Please output all of the entries exactly and omit any images they hold.

*Stored records*
---+---
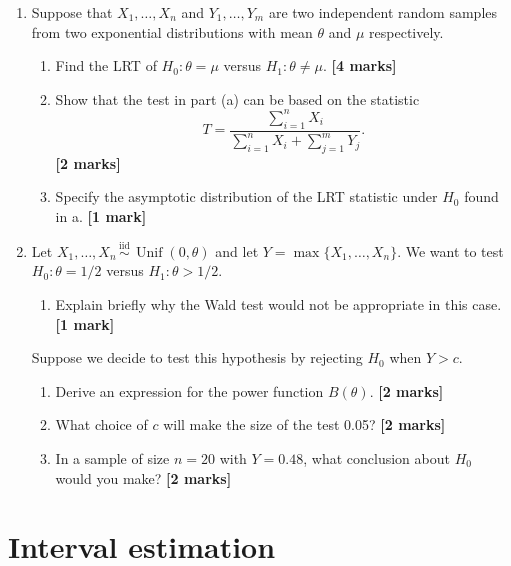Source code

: \documentclass[
]{book}
\providecommand{\tightlist}{%
  \setlength{\itemsep}{0pt}\setlength{\parskip}{0pt}}
\DeclareMathOperator{\Unif}{Unif}
\newcommand{\iid}{\,\overset{\text{iid}}{\sim}\,}
\theoremstyle{definition}
\theoremstyle{definition}
\theoremstyle{definition}
\theoremstyle{definition}
\theoremstyle{remark}
\begin{document}
\begin{enumerate}
\def\labelenumi{\arabic{enumi}.}
\item
  Suppose that \(X_1,\dots,X_n\) and \(Y_1,\dots,Y_m\) are two independent random samples from two exponential distributions with mean \(\theta\) and \(\mu\) respectively.

  \begin{enumerate}
  \def\labelenumii{(\alph{enumii})}
  \item
    Find the LRT of \(H_0:\theta = \mu\) versus \(H_1:\theta\neq\mu\). \textbf{{[}4 marks{]}}
  \item
    Show that the test in part (a) can be based on the statistic
    \[
     T = \frac{\sum_{i=1}^n X_i}{\sum_{i=1}^n X_i + \sum_{j=1}^m Y_j}.
     \]
    \textbf{{[}2 marks{]}}
  \item
    Specify the asymptotic distribution of the LRT statistic under \(H_0\) found in a. \textbf{{[}1 mark{]}}
  \end{enumerate}
\item
  Let \(X_1,\dots,X_n\iid\Unif(0,\theta)\) and let \(Y=\max\{X_1,\dots,X_n\}\). We want to test \(H_0:\theta = 1/2\) versus \(H_1:\theta > 1/2\).

  \begin{enumerate}
  \def\labelenumii{(\alph{enumii})}
  \tightlist
  \item
    Explain briefly why the Wald test would not be appropriate in this case. \textbf{{[}1 mark{]}}
  \end{enumerate}

  Suppose we decide to test this hypothesis by rejecting \(H_0\) when \(Y > c\).

  \begin{enumerate}
  \def\labelenumii{(\alph{enumii})}
  \setcounter{enumii}{1}
  \item
    Derive an expression for the power function \(B(\theta)\). \textbf{{[}2 marks{]}}
  \item
    What choice of \(c\) will make the size of the test 0.05? \textbf{{[}2 marks{]}}
  \item
    In a sample of size \(n=20\) with \(Y=0.48\), what conclusion about \(H_0\) would you make? \textbf{{[}2 marks{]}}
  \end{enumerate}
\end{enumerate}

\hypertarget{interval-estimation}{%
\chapter{Interval estimation}\label{interval-estimation}}
\end{document}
---+---
*Solution to this exercise*
Source code

: \documentclass[
]{book}
\providecommand{\tightlist}{%
  \setlength{\itemsep}{0pt}\setlength{\parskip}{0pt}}
\DeclareMathOperator{\Unif}{Unif}
\newcommand{\iid}{\,\overset{\text{iid}}{\sim}\,}
\theoremstyle{definition}
\theoremstyle{definition}
\theoremstyle{definition}
\theoremstyle{definition}
\theoremstyle{remark}
\begin{document}
\begin{enumerate}
\def\labelenumi{\arabic{enumi}.}
\item
  Suppose that \(X_1,\dots,X_n\) and \(Y_1,\dots,Y_m\) are two independent random samples from two exponential distributions with mean \(\theta\) and \(\mu\) respectively.

  \begin{enumerate}
  \def\labelenumii{(\alph{enumii})}
  \item
    Find the LRT of \(H_0:\theta = \mu\) versus \(H_1:\theta\neq\mu\). \textbf{{[}4 marks{]}}
  \item
    Show that the test in part (a) can be based on the statistic
    \[
     T = \frac{\sum_{i=1}^n X_i}{\sum_{i=1}^n X_i + \sum_{j=1}^m Y_j}.
     \]
    \textbf{{[}2 marks{]}}
  \item
    Specify the asymptotic distribution of the LRT statistic under \(H_0\) found in a. \textbf{{[}1 mark{]}}
  \end{enumerate}
\item
  Let \(X_1,\dots,X_n\iid\Unif(0,\theta)\) and let \(Y=\max\{X_1,\dots,X_n\}\). We want to test \(H_0:\theta = 1/2\) versus \(H_1:\theta > 1/2\).

  \begin{enumerate}
  \def\labelenumii{(\alph{enumii})}
  \tightlist
  \item
    Explain briefly why the Wald test would not be appropriate in this case. \textbf{{[}1 mark{]}}
  \end{enumerate}

  Suppose we decide to test this hypothesis by rejecting \(H_0\) when \(Y > c\).

  \begin{enumerate}
  \def\labelenumii{(\alph{enumii})}
  \setcounter{enumii}{1}
  \item
    Derive an expression for the power function \(B(\theta)\). \textbf{{[}2 marks{]}}
  \item
    What choice of \(c\) will make the size of the test 0.05? \textbf{{[}2 marks{]}}
  \item
    In a sample of size \(n=20\) with \(Y=0.48\), what conclusion about \(H_0\) would you make? \textbf{{[}2 marks{]}}
  \end{enumerate}
\end{enumerate}

\hypertarget{interval-estimation}{%
\chapter{Interval estimation}\label{interval-estimation}}
\end{document}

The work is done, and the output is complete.